Two short novels by Christopher Isherwood – Goodbye to Berlin and Mr. Norris Changes Trains – were published together in 1945, under the title The Berlin Stories. They are both set in Berlin in the early 1930s. Goodbye to Berlin included a short story entitled Sally Bowles, which had first been published in 1937.

The opening page of Goodbye to Berlin includes the line "I am a camera with its shutter open, quite passive, recording, not thinking." In 1951 the play I Am a Camera, written by the English playwright John Van Druten, opened on Broadway. Van Druten made Sally Bowles the central character in his play, which was filmed in 1955 – starring Julie Harris as Sally, and Laurence Harvey as Christopher Isherwood.

Depending on which page you read on Wikipedia, the play I Am a Camera was based either on The Berlin Stories (i.e. on both Goodbye to Berlin and Mr. Norris Changes Trains) or on Goodbye to Berlin alone.

The Kander and Ebb musical Cabaret opened on Broadway in 1966. It was based on both Goodbye to Berlin (the Isherwood novel) and I Am a Camera (the Van Druten play). The 1972 film version of Cabaret is, according to Wikipedia, "loosely based" on the Broadway musical.

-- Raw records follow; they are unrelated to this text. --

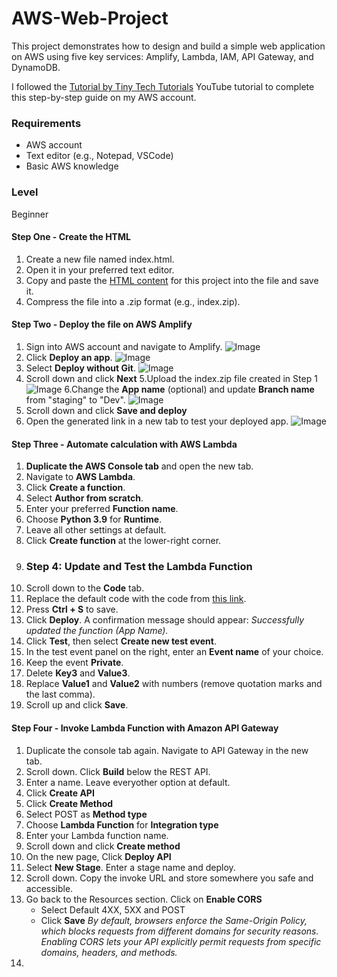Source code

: # AWS-Web-Project
This project demonstrates how to design and build a simple web application on AWS using five key services: Amplify, Lambda, IAM, API Gateway, and DynamoDB.

I followed the [Tutorial by Tiny Tech Tutorials](https://youtu.be/7m_q1ldzw0U?si=-u2LWjtARnRJilov) YouTube tutorial to complete this step-by-step guide on my AWS account.

### Requirements
- AWS account
- Text editor (e.g., Notepad, VSCode)
- Basic AWS knowledge
  
### Level
Beginner 

#### Step One - Create the HTML
1. Create a new file named index.html.
2. Open it in your preferred text editor.
3. Copy and paste the [HTML content](https://github.com/KokoScripts/AWS-Web-Project/blob/main/index.html) for this project into the file and save it.
4. Compress the file into a .zip format (e.g., index.zip).

#### Step Two - Deploy the file on AWS Amplify
1. Sign into AWS account and navigate to Amplify.
   ![Image](https://github.com/user-attachments/assets/bbd22c6d-3b29-4403-8313-8c34d7d14ae9)
2. Click  **Deploy an app**.
   ![Image](https://github.com/user-attachments/assets/ff22f309-c470-4eb6-86d2-8dd351964300)
3. Select **Deploy without Git**.
   ![Image](https://github.com/user-attachments/assets/10f68086-8032-4a06-8310-39731b860ce0)
4. Scroll down and click **Next**
5.Upload the index.zip file created in Step 1
   ![Image](https://github.com/user-attachments/assets/5d2e92ec-e74f-490a-a8aa-5b00239ff917)
6.Change the **App name** (optional) and update **Branch name** from "staging" to "Dev".
   ![Image](https://github.com/user-attachments/assets/c9e5f607-5b8d-4645-b274-35b948d44ac5)
7. Scroll down and click **Save and deploy**
8. Open the generated link in a new tab to test your deployed app.
   ![Image](https://github.com/user-attachments/assets/64027ada-9773-4304-afaf-4a491715eb01) 

#### Step Three - Automate calculation with AWS Lambda  
1. **Duplicate the AWS Console tab** and open the new tab.  
2. Navigate to **AWS Lambda**.  
3. Click **Create a function**.  
4. Select **Author from scratch**.  
5. Enter your preferred **Function name**.  
6. Choose **Python 3.9** for **Runtime**.  
7. Leave all other settings at default.  
8. Click **Create function** at the lower-right corner.
9. ### Step 4: Update and Test the Lambda Function
10. Scroll down to the **Code** tab.
11. Replace the default code with the code from [this link](https://github.com/KokoScripts/AWS-Web-Project/blob/main/Original-Lambda.txt).
12. Press **Ctrl + S** to save.
13. Click **Deploy**. A confirmation message should appear: *Successfully updated the function (App Name).*
14. Click **Test**, then select **Create new test event**.
15. In the test event panel on the right, enter an **Event name** of your choice.
16. Keep the event **Private**.
17. Delete **Key3** and **Value3**.
18. Replace **Value1** and **Value2** with numbers (remove quotation marks and the last comma).
19. Scroll up and click **Save**.
    
#### Step Four - Invoke Lambda Function with Amazon API Gateway
1. Duplicate the console tab again. Navigate to API Gateway in the new tab.
2. Scroll down. Click **Build** below the REST API.
3. Enter a name. Leave everyother option at default.
4. Click **Create API**
5. Click **Create Method**
6. Select POST as **Method type**
7. Choose **Lambda Function** for **Integration type**
8. Enter your Lambda function name.
9. Scroll down and click **Create method**
10. On the new page, Click **Deploy API**
11. Select **New Stage**. Enter a stage name and deploy.
12. Scroll down. Copy the invoke URL and store somewhere you safe and accessible.
13. Go back to the Resources section. Click on **Enable CORS**
     - Select Default 4XX, 5XX and POST
     - Click **Save**
    *By default, browsers enforce the Same-Origin Policy, which blocks requests from different domains for security reasons.
    Enabling CORS lets your API explicitly permit requests from specific domains, headers, and methods.*
14.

So, to summarise: the film Cabaret (starring Liza Minnelli and Michael York) is loosely based on the Broadway musical of the same title, which was based on the play I Am a Camera by John Van Druten.  I Am a Camera was based on Goodbye to Berlin and/or Mr. Norris Changes Trains (two short novels by Christopher Isherwood, which were published under the title The Berlin Stories). The central character in Cabaret first appeared as the title character of a short story that was first published in 1937, and included in Goodbye to Berlin. According to Wikipedia, Isherwood originally intended to include the story in Mr. Norris Changes Trains.

Including Sally Bowles and the original Broadway musical Cabaret, I make that six different works on which the 1972 film could be said to be at least partly based. They are all by Christopher Isherwood, except I Am a Camera which is by John Van Druten and the musical Cabaret which is by John Kander and Fred Ebb.

The character of Sally Bowles was based on Jean Ross, a real–life British cabaret performer (and staunch Marxist) whom Christopher Isherwood met in Berlin in 1929. Ross came from a privileged background; her father was a wealthy Scottish cotton merchant.

In Isherwood's works, Sally Bowles is the daughter of a Lancashire cotton–mill owner. Julie Harris, who played Sally in both the Broadway and film versions of I Am a Camera (1951 and 1955, respectively) was American; but only in the 1972 film version of Cabaret (when she's played by Liza Minnelli) is the character portrayed as American.